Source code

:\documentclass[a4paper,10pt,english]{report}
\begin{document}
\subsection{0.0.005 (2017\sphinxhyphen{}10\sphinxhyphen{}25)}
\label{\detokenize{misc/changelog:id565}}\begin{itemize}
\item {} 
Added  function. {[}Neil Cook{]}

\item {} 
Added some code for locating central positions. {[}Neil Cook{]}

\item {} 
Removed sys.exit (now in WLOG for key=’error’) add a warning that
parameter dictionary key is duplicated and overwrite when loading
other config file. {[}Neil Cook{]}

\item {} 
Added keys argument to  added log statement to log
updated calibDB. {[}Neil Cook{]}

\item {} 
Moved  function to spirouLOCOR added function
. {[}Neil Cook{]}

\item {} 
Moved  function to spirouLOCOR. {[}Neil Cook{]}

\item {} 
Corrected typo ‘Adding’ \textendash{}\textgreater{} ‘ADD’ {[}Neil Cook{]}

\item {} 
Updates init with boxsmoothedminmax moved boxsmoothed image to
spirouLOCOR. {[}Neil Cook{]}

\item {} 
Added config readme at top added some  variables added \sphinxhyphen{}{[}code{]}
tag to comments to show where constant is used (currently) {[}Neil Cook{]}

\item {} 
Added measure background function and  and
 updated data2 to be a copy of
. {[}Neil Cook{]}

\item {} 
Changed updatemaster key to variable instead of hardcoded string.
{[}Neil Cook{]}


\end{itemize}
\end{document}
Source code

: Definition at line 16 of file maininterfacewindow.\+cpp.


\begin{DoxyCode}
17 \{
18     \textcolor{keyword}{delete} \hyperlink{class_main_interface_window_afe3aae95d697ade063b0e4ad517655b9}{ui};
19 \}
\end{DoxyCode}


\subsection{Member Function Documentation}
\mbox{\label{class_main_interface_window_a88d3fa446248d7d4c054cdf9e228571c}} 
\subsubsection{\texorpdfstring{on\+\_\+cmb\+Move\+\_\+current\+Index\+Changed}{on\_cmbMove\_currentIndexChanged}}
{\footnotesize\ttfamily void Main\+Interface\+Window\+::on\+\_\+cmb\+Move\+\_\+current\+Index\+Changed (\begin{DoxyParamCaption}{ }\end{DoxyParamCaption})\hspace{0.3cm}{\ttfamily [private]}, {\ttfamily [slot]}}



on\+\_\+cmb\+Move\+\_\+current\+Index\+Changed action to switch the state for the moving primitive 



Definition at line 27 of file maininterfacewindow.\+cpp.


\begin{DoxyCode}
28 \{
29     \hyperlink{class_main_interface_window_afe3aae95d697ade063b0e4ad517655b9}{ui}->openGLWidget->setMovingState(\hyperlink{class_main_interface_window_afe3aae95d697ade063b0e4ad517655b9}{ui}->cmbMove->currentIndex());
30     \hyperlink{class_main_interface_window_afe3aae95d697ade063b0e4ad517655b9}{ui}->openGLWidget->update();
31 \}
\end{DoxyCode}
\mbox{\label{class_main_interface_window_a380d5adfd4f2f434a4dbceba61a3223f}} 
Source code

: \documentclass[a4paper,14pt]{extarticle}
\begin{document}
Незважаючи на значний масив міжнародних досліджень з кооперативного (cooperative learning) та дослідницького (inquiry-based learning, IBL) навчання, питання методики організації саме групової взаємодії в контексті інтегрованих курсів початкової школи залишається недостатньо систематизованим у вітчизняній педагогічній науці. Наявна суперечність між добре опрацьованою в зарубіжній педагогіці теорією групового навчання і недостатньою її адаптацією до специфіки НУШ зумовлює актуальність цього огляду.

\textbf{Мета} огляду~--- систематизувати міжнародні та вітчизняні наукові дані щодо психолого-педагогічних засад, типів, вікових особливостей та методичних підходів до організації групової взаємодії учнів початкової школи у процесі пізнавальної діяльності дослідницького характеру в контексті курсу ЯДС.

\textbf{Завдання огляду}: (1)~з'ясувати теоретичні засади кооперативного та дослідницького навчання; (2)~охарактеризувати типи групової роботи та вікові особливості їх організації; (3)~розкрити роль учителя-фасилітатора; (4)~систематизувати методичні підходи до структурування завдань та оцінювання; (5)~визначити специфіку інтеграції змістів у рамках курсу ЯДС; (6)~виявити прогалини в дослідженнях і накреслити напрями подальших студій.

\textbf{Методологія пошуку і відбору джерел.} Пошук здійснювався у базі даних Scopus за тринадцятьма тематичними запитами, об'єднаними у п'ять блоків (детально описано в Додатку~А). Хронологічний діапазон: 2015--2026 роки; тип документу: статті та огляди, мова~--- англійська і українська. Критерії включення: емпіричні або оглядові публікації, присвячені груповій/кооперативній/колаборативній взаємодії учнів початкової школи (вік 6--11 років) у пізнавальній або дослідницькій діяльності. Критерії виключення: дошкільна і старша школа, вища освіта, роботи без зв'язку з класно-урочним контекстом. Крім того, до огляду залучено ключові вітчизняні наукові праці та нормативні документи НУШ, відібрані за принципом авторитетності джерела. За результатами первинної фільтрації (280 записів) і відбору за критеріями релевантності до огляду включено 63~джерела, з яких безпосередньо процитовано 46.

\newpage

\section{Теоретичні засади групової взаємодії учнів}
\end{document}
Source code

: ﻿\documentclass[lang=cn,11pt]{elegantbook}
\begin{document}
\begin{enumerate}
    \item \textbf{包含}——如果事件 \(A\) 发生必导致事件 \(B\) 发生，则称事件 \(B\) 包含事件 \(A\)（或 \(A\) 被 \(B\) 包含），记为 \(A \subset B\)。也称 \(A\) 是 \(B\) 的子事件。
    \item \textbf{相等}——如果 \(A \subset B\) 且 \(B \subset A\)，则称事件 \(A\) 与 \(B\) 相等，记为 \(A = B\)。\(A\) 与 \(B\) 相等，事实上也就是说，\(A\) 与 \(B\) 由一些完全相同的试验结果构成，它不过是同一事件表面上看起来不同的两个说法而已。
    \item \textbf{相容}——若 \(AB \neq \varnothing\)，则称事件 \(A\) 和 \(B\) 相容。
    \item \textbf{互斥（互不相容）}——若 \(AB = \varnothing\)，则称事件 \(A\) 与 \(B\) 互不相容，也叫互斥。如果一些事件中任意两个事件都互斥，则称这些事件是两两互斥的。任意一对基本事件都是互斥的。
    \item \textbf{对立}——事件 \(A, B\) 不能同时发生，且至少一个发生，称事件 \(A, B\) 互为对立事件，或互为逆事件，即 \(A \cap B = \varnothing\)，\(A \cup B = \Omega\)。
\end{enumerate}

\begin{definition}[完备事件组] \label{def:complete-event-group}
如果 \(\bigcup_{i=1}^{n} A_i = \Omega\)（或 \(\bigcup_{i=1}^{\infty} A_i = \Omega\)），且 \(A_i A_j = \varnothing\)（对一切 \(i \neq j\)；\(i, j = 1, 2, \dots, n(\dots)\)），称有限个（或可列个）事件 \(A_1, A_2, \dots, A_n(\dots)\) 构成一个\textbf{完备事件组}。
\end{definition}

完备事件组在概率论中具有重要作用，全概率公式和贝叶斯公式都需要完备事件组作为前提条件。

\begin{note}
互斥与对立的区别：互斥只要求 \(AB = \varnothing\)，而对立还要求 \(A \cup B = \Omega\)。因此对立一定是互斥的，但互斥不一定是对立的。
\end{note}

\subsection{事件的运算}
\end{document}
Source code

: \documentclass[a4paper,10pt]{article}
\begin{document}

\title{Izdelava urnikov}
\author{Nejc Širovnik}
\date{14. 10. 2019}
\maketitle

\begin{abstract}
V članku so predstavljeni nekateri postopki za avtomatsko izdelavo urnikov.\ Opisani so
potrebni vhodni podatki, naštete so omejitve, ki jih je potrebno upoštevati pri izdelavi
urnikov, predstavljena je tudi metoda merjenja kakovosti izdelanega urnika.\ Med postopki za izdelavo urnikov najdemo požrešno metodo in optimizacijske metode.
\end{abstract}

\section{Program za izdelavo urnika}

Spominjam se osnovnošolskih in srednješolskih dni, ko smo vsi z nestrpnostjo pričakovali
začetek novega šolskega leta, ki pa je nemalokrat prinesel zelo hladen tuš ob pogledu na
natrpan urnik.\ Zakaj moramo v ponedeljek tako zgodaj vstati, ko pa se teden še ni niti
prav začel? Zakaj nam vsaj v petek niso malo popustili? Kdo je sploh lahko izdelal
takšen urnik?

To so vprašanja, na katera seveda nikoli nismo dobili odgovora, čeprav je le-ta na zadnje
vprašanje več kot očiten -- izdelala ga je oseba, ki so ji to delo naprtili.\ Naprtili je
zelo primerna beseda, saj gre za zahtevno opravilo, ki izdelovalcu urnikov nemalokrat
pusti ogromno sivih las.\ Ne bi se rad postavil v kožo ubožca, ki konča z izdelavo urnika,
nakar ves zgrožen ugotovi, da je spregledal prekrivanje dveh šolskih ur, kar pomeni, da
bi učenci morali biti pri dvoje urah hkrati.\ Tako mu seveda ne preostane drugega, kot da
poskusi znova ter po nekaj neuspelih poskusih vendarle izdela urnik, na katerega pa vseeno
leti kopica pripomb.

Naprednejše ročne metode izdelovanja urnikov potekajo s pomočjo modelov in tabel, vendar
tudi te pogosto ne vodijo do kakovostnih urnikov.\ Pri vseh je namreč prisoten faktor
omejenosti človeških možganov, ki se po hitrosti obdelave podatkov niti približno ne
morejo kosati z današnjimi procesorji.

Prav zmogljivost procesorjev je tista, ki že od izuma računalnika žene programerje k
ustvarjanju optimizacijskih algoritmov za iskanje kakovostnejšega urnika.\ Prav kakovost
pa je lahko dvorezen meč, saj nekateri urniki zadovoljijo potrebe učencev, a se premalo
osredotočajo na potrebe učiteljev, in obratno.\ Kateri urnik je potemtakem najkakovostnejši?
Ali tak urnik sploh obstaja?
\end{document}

- Task brief: If a line in the listing holds the word "file", list that line.

- Task result:
other config file. {[}Neil Cook{]}
: Definition at line 16 of file maininterfacewindow.\+cpp.
Definition at line 27 of file maininterfacewindow.\+cpp.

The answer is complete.